Following April’s US oil cost dip into the negatives, shale drilling companies across the country slowed production to reduce output as oil consumption around the globe slowed due to the ongoing COVID-19 pandemic. 

As the world slowly reopens and oil costs rebound close to $40 a barrel, producers such as Parsley Energy Inc. and WPX Energy Inc. are turning their wells on once again.

The elevated production volumes still remain well below the peak ranges before the pandemic, where US companies pumped over 13 million barrels of crude per day.
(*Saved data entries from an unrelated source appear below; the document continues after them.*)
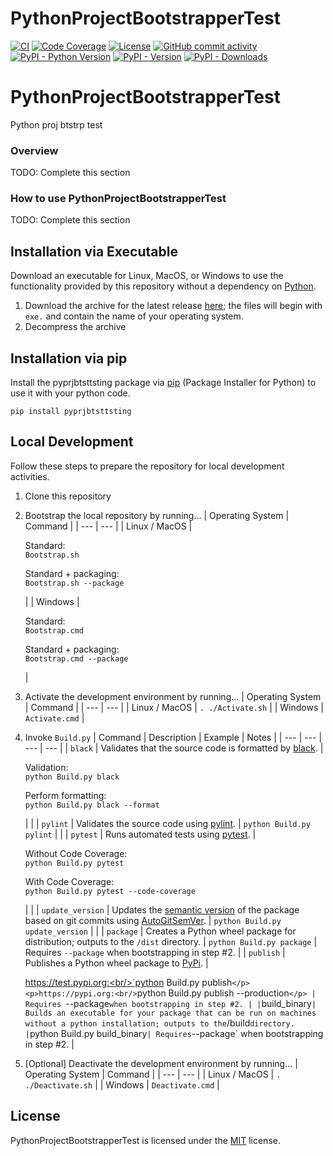 # PythonProjectBootstrapperTest

[![CI](https://github.com/varun646/PythonProjectBootstrapperTest/actions/workflows/standard.yaml/badge.svg?event=push)](https://github.com/varun646/PythonProjectBootstrapperTest/actions/workflows/standard.yaml)
[![Code Coverage](https://img.shields.io/endpoint?url=https://gist.githubusercontent.com/varun646/a63574d4ad61eb772554a9672fba4267/raw/PythonProjectBootstrapperTest_coverage.json)](https://github.com/varun646/PythonProjectBootstrapperTest/actions)
[![License](https://img.shields.io/github/license/varun646/PythonProjectBootstrapperTest?color=dark-green)](https://github.com/varun646/PythonProjectBootstrapperTest/blob/master/LICENSE.txt)
[![GitHub commit activity](https://img.shields.io/github/commit-activity/y/varun646/PythonProjectBootstrapperTest?color=dark-green)](https://github.com/varun646/PythonProjectBootstrapperTest/commits/main/)
[![PyPI - Python Version](https://img.shields.io/pypi/pyversions/pyprjbtsttsting?color=dark-green)](https://pypi.org/project/pyprjbtsttsting/)
[![PyPI - Version](https://img.shields.io/pypi/v/pyprjbtsttsting?color=dark-green)](https://pypi.org/project/pyprjbtsttsting/)
[![PyPI - Downloads](https://img.shields.io/pypi/dm/pyprjbtsttsting)](https://pypistats.org/packages/pyprjbtsttsting)

# PythonProjectBootstrapperTest
Python proj btstrp test

### Overview

TODO: Complete this section

### How to use PythonProjectBootstrapperTest

TODO: Complete this section

## Installation via Executable

Download an executable for Linux, MacOS, or Windows to use the functionality provided by this repository without a dependency on [Python](https://www.python.org).

1. Download the archive for the latest release [here](https://github.com/varun646/PythonProjectBootstrapperTest/releases/latest); the files will begin with `exe.` and contain the name of your operating system.
2. Decompress the archive

## Installation via pip

Install the pyprjbtsttsting package via [pip](https://pip.pypa.io/en/stable/) (Package Installer for Python) to use it with your python code.

`pip install pyprjbtsttsting`

## Local Development

Follow these steps to prepare the repository for local development activities.

1) Clone this repository
2) Bootstrap the local repository by running...
    | Operating System | Command |
    | --- | --- |
    | Linux / MacOS | <p>Standard:<br/>`Bootstrap.sh`</p><p>Standard + packaging:<br/>`Bootstrap.sh --package`</p> |
    | Windows | <p>Standard:<br/>`Bootstrap.cmd`</p><p>Standard + packaging:<br/>`Bootstrap.cmd --package`</p> |
3) Activate the development environment by running...
    | Operating System | Command |
    | --- | --- |
    | Linux / MacOS | `. ./Activate.sh` |
    | Windows | `Activate.cmd` |
4) Invoke `Build.py`
    | Command | Description | Example | Notes |
    | --- | --- | --- | --- |
    | `black` | Validates that the source code is formatted by [black](https://github.com/psf/black). | <p>Validation:<br/>`python Build.py black`</p><p>Perform formatting:<br/>`python Build.py black --format`</p> | |
    | `pylint` | Validates the source code using [pylint](https://github.com/pylint-dev/pylint). | `python Build.py pylint` | |
    | `pytest` | Runs automated tests using [pytest](https://docs.pytest.org/). | <p>Without Code Coverage:<br/>`python Build.py pytest`</p><p>With Code Coverage:<br/>`python Build.py pytest --code-coverage`</p> | |
    | `update_version` | Updates the [semantic version](https://semver.org/) of the package based on git commits using [AutoGitSemVer](https://github.com/davidbrownell/AutoGitSemVer). | `python Build.py update_version` | |
    | `package` | Creates a Python wheel package for distribution; outputs to the `/dist` directory. | `python Build.py package` | Requires `--package` when bootstrapping in step #2. |
    | `publish` | Publishes a Python wheel package to [PyPi](https://pypi.org/). | <p>https://test.pypi.org:<br/>`python Build.py publish`</p><p>https://pypi.org:<br/>`python Build.py publish --production`</p> | Requires `--package` when bootstrapping in step #2. |
    | `build_binary` | Builds an executable for your package that can be run on machines without a python installation; outputs to the `/build` directory. | `python Build.py build_binary` | Requires `--package` when bootstrapping in step #2. |

5) [Optional] Deactivate the development environment by running...
    | Operating System | Command |
    | --- | --- |
    | Linux / MacOS | `. ./Deactivate.sh` |
    | Windows | `Deactivate.cmd` |

## License

PythonProjectBootstrapperTest is licensed under the <a href="https://choosealicense.com/licenses/mit/" target="_blank">MIT</a> license.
This comes at a time when many of the world’s top producers are voluntarily curbing output to help rebalance the world markets.

On Saturday, the Group of Petroleum Exporting International locations and its allies agreed to continue with reduced production through July, committing to a cut of 9.6 million barrels per day, just shy of the initial cut discussed in April after Mexico decided to not continue with their production curbs. 

While international demand for oil has recovered from the slump in April, the Worldwide Power Company estimates that this month demand will still be well below that of previous months, at around 86 million barrels per day.

Turning on existing oil wells will be a temporary boost to US production through the summer. That being said, American oil output is still expected to drop overall in 2020 as shale wells quickly lose steam and many companies have cut back on the number of new wells they are drilling. 

In May, as stay-at-home orders eased and drivers returned to the highways, West Texas Intermediate saw their largest monthly increase on record. Crude shares climbed an additional 11% in the final week of May, finishing Friday at $39.55 a barrel.

American producers who are able to sell their oil to an international market may be able to get a higher price, with world benchmark Brent crude closing at $42.30 a barrel on Friday.

While cost may prevent producers from opening new wells right now, there is an opportunity to reopen existing wells. According to the most recent survey by the Federal Reserve Financial Institute of Dallas, oil prices need to be between $23 to $36 a barrel in order for wells to be profitable.

EOG Resources Inc, one of the largest US oil producers, plans to increase production in the third quarter. 

They aren’t the only ones. Permian Basin-based Parsley Energy announced that they would be restoring the “overwhelming majority” of their 26,000 barrel per day production cut in May. WPX announced that they too would be restoring their 45,000 barrels per day cut from the previous month. 

Concho Resources, Inc., another Permian Basin producer, cut their output by 5,000 to 10,000 barrels per day throughout the lockdown. Chief Financial Officer Brenda Schroer stated that they too are looking to increase production one again. 

In the final week of May, US crude production averaged 11.2 barrels per day, still down from the 13.2 barrels per day documented in mid-March. 

According to IHS Markit, production for 1.75 million barrels per day will be halted this spring. IHS anticipates that output will be restored by September. 

Without new drilling, US onshore production could decline by one third in a 12 month span, much more severely than anywhere else in the world, according to IHS Markit Vice President Raoul LeBlanc. 

The number of drilling rigs in the United States has dropped by more than 70% since the start of the year, to just 284 units.